Макулатура

- Мама! Ну дай, я поглажу! Ну дай, пожалуйста!
Коля нетерпеливо подпрыгивал вокруг мамы, которая гладила красный треугольник пионерского галстука из ацетатного шелка на расшатанной деревянной гладильной доске с темными следами утюга. Шипенье и пар исходили от мокрой марли, положенной на галстук.
- Ну хорошо, давай. Только не обожгись.
Серые глаза мальчика засияли, и даже веснушки на круглом лице, казалось, стали ярче в лучах весеннего солнца, бьющего в стандартную комнату брежневской пятиэтажки через ситцевые жидковатые занавески. Коля схватил утюг и сосредоточенно, с чувством свершения таинства, очень аккуратно стал водить раскаленной подошвой по шипящей марле, под которой распласталось его чудо, его сокровище – пионерский галстук, который Коля сегодня должен был надеть на себя в первый раз. Ни единой складочки не должно оказаться на нем! Ни морщинки! Он вспоминал, как классная руководительница Валентина Яковлевна уже с начала третьего класса готовила их к этому дню. Она постоянно повторяла, что только самые лучшие, самые достойные станут пионерами. А двоечники, такие как остолоп Нагучев Серега, навсегда останутся октябрятами. Она говорила, что быть пионером очень почетно и сложно, потому что юный пионер уже не какой-то там первоклашка. У них будут пионерские дружины, они станут помогать бабушкам переходить улицу и будут собирать макулатуру и металлолом. Коля так проникся значимостью этого еще недоступного ему статуса, что даже прекратил драться с Димкой Юниным на переменах и поднимать на «красного коня» жирного увальня Костю Трофимова, что означало незаметно вдвоем подкрасться и, быстро просунув швабру между ног жертве, резко поднять ее за оба конца и начать трясти. Жертва пыталась спрыгнуть, крича от боли, но сделать это было сложно. Его самого не раз поднимали на «красного коня», однако он в итоге научился ловко соскакивать, быстро подняв одну ногу и отклонившись назад, так что это стало неинтересным и его больше не подвергали испытанию «красным конем». А вот Костя – «жиромясокомбинатпромсосикалимонад» - трепыхался на швабре, цепляясь за нее руками, пока в слезах не падал кулем на дощатый крашеный пол, развозя кулаком по лицу сопли и слезы. Это всегда было классно! Обычно торжество победителей завершалось нанесением на спину синего школьного пиджака слова из трех букв. Мел плохо стирался и остатки слова все равно были видны, как бы Костя не пытался их стряхнуть.
Коля закончил ритуал глажки и аккуратно, держа двумя пальцами за концы, взял галстук с гладильной доски и поднял к глазам. Солнечный свет пробивался сквозь тонкую ткань, окрашивая в красное его лицо. Сквозь галстук немного просвечивало окно и подоконник. И он пах. Коля втянул носом этот неповторимый запах, смесь пара, железа и синтетики. Он еще сохранял тепло утюга и Коля чувствовал его кончиком носа.

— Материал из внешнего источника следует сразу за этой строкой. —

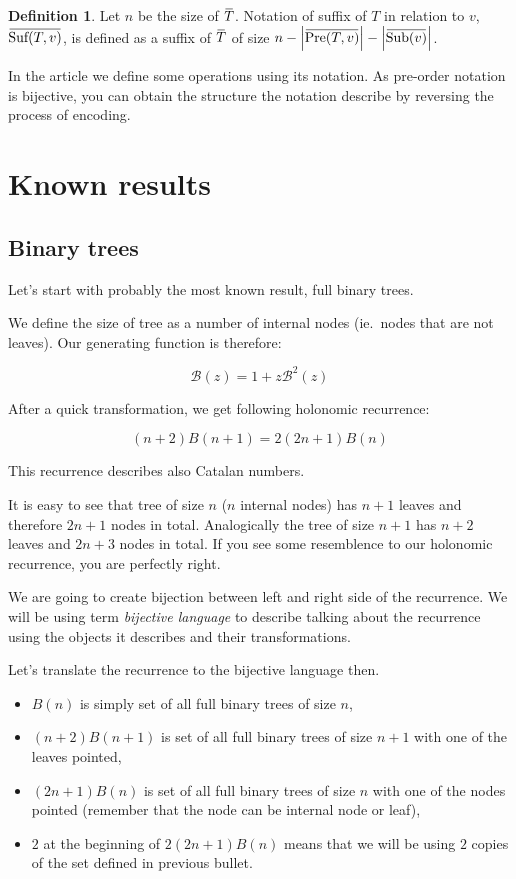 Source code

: \documentclass[final]{article}
\theoremstyle{definition}
\newtheorem{definition}{Definition}[subsection]
\theoremstyle{remark}
\newcommand{\ols}[1]{\mskip.5\thinmuskip\overline{\mskip-.5\thinmuskip {#1} \mskip-.5\thinmuskip}\mskip.5\thinmuskip} %
\newcommand{\gf}[1]{\ensuremath{\mathcal{#1}}}
\newcommand{\enc}[1]{\ensuremath{\ols{#1}}}
\newcommand{\size}[1]{\ensuremath{\left|#1\right|}}
\DeclareMathOperator{\tSub}{\text{Sub}}
\DeclareMathOperator{\tPre}{\text{Pre}}
\DeclareMathOperator{\tSuf}{\text{Suf}}
\begin{document}
\begin{definition}
    Let \(n\) be the size of \enc{T}. Notation of suffix of \(T\) in relation to \(v\), \(\enc{\tSuf(T, v)}\), is defined as a suffix of \enc{T} of size \(n - \size{\enc{\tPre(T, v)}} - \size{\enc{\tSub(v)}}\).
\end{definition}

In the article we define some operations using its notation. As pre-order notation is bijective, you can obtain the structure the notation describe by reversing the process of encoding.

\section{Known results}%
\label{sec:known_results}

\subsection{Binary trees}%
\label{sub:binary_trees}



Let's start with probably the most known result, full binary trees\cite{binary}.

We define the size of tree as a number of internal nodes (ie.\ nodes that are not leaves). Our generating function is therefore:

\[\gf{B}(z) = 1 + z\gf{B}^2(z)\]

After a quick transformation, we get following holonomic recurrence:

\[(n + 2)B(n + 1) = 2 (2n + 1)B(n)\]

This recurrence describes also Catalan numbers.

It is easy to see that tree of size \(n\) (\(n\) internal nodes) has \(n + 1\) leaves and therefore \(2n + 1\) nodes in total. Analogically the tree of size \(n + 1\) has \(n + 2\) leaves and \(2n + 3\) nodes in total. If you see some resemblence to our holonomic recurrence, you are perfectly right.

We are going to create bijection between left and right side of the recurrence. We will be using term \textit{bijective language} to describe talking about the recurrence using the objects it describes and their transformations.

Let's translate the recurrence to the bijective language then.
\begin{itemize}
    \item \(B(n)\) is simply set of all full binary trees of size \(n\),
    \item \((n + 2) B(n + 1)\) is set of all full binary trees of size \(n + 1\) with one of the leaves pointed,
    \item \((2n + 1) B(n)\) is set of all full binary trees of size \(n\) with one of the nodes pointed (remember that the node can be internal node or leaf),
    \item \(2\) at the beginning of \(2 (2n + 1) B(n)\) means that we will be using \(2\) copies of the set defined in previous bullet.
\end{itemize}
\end{document}
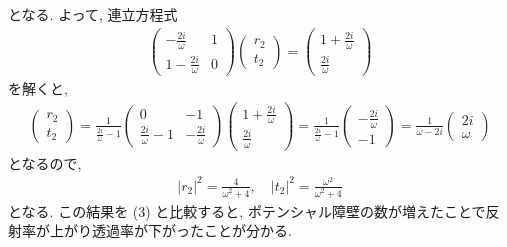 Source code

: \documentclass[../../ou-physics-exam.tex]{subfiles}
\begin{document}
\begin{answer}
    となる. 
    よって, 連立方程式
    \begin{align*}
        \begin{pmatrix}
            - \frac{2i}{\omega} & 1 \\
            1 - \frac{2i}{\omega} & 0
        \end{pmatrix}
        \begin{pmatrix}
            r_2 \\ t_2
        \end{pmatrix} = 
        \begin{pmatrix}
            1 + \frac{2i}{\omega} \\ \frac{2i}{\omega}
        \end{pmatrix}
    \end{align*}
    を解くと,
    \begin{align*}
        \begin{pmatrix}
            r_2 \\ t_2
        \end{pmatrix}
        = \frac{1}{\frac{2i}{\omega} - 1} 
        \begin{pmatrix}
            0 & -1 \\
            \frac{2i}{\omega} - 1 & - \frac{2i}{\omega}
        \end{pmatrix}
        \begin{pmatrix}
            1 + \frac{2i}{\omega} \\ \frac{2i}{\omega}
        \end{pmatrix}
        = \frac{1}{\frac{2i}{\omega} - 1} 
        \begin{pmatrix}
            - \frac{2i}{\omega} \\ -1
        \end{pmatrix}
        = \frac{1}{\omega - 2i}
        \begin{pmatrix}
            2i \\ \omega
        \end{pmatrix}
    \end{align*}
    となるので,
    \begin{align*}
        |r_2|^2 = \frac{4}{\omega^2 + 4}, \quad |t_2|^2 = \frac{\omega^2}{\omega^2 + 4}
    \end{align*}
    となる. 
    この結果を (3) と比較すると, ポテンシャル障壁の数が増えたことで反射率が上がり透過率が下がったことが分かる.
\end{answer}
\end{document}
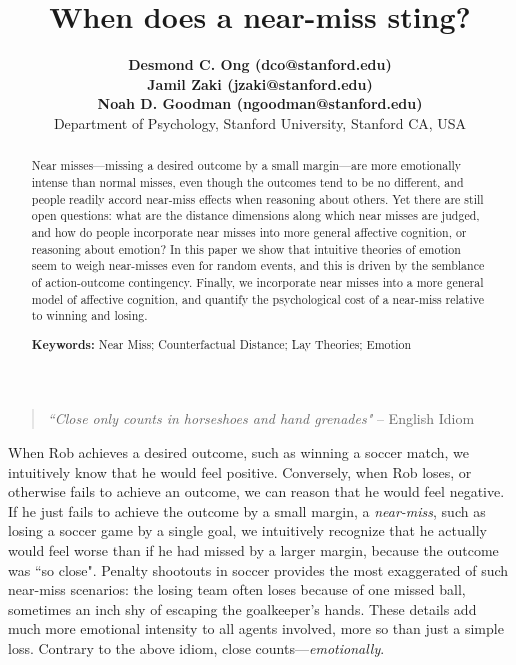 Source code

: \documentclass[10pt,letterpaper]{article}
\title{ When does a near-miss sting? }
\author{{\large \bf Desmond C. Ong (dco@stanford.edu)} \\
{\large \bf Jamil Zaki (jzaki@stanford.edu)} \\
{\large \bf Noah D. Goodman (ngoodman@stanford.edu)} \\
  Department of Psychology, Stanford University, Stanford CA, USA 
}
\begin{document}
\maketitle

\begin{abstract}
Near misses---missing a desired outcome by a small margin---are more emotionally intense than normal misses, even though the outcomes tend to be no different, and people readily accord near-miss effects when reasoning about others. Yet there are still open questions: what are the distance dimensions along which near misses are judged, and how do people incorporate near misses into more general affective cognition, or reasoning about emotion? In this paper we show that intuitive theories of emotion seem to weigh near-misses even for random events, and this is driven by the semblance of action-outcome contingency. Finally, we incorporate near misses into a more general model of affective cognition, and quantify the psychological cost of a near-miss relative to winning and losing.

\textbf{Keywords:} 
Near Miss; Counterfactual Distance; Lay Theories; Emotion
\end{abstract}


\begin{quote}
\textit{``Close only counts in horseshoes and hand grenades"} 
-- English Idiom
\end{quote}


	When Rob achieves a desired outcome, such as winning a soccer match, we intuitively know that he would feel positive. Conversely, when Rob loses, or otherwise fails to achieve an outcome, we can reason that he would feel negative. If he just fails to achieve the outcome by a small margin, a \textit{near-miss}, such as losing a soccer game by a single goal, we intuitively recognize that he actually would feel worse than if he had missed by a larger margin, because the outcome was ``so close". Penalty shootouts in soccer provides the most exaggerated of such near-miss scenarios: the losing team often loses because of one missed ball, sometimes an inch shy of escaping the goalkeeper's hands. These details add much more emotional intensity to all agents involved, more so than just a simple loss. Contrary to the above idiom, close counts---\textit{emotionally}.

%
	
\end{document}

Плохо было одно. Коля так и не научился правильно завязывать узел, чтобы он был строго квадратным, ровным и плотным. У него получалось как на шнурках – некрасиво. Он очень переживал из-за этого. Мама несколько раз показывала ему, как это делается, и Коля однажды смог даже правильно завязать его на маме, но на самом себе не получалось. Никак он не мог постичь, какой конец нужно оставлять длиннее, какой должен быть сверху, в какую сторону продевать кончик… Это доводило его чуть не до слез, но Коля помнил, что пионер всем детям пример, а значит, ему нельзя больше плакать, потому что плаксы это плохой пример. Но ничего, он еще научится! Обязательно научится!
- Одевайся скорее, хватит глазеть на галстук, а то опоздаем.
Коля надел белую выглаженную рубашку без рукавов, синие форменные брюки, о стрелочку который можно порезать палец и новенькие босоножки. Галстук был аккуратно сложен мамой и положен в сумочку. Коля начал было переживать, что на нем останутся складки, но мама уже тащила его за руку к двери. Щелкнул английский замок и они вышли из темноватой даже в яркий день лестничной площадки, где пахло кошками и окурками из банки на подоконнике, в солнечное утро мая 1978 года.
Церемония приема в пионеры проходила на территории экспериментального консервного комбината имени Ленина, потому что там была красивая аллея славы с бюстом Ленина и большими фотографиями передовиков производства под тенистыми платанами. А еще Коля знал, что его отец работает там каким-то начальником. Не самым главным, но у него был свой кабинет, где сидело еще два человека и постоянно что-то считали на арифмометрах «Феликс». Ему давали покрутить ручку и он с увлечением считал. Это было просто. Нужно только передвинуть несколько железных штучек, обозначающих цифры и повернуть ручку столько раз, на сколько нужно умножить или поделить. От себя, чтобы умножить, к себе – делить. Там пахло канцелярией и табачным дымом и работал вентилятор с металлическими лопастями, которые в клочья рвали брошенную в них бумажку, за что Колю ругал папа. Он боялся, что лопасти отрежут ему палец. А Коля не боялся совсем. Еще папа разрешал пострелять ему из воздушного ружья. Он давал ему целую пригоршню пулек и отправлял на задний двор, где стояло множество стеклянных банок. Их Коля уничтожил в несметном количестве.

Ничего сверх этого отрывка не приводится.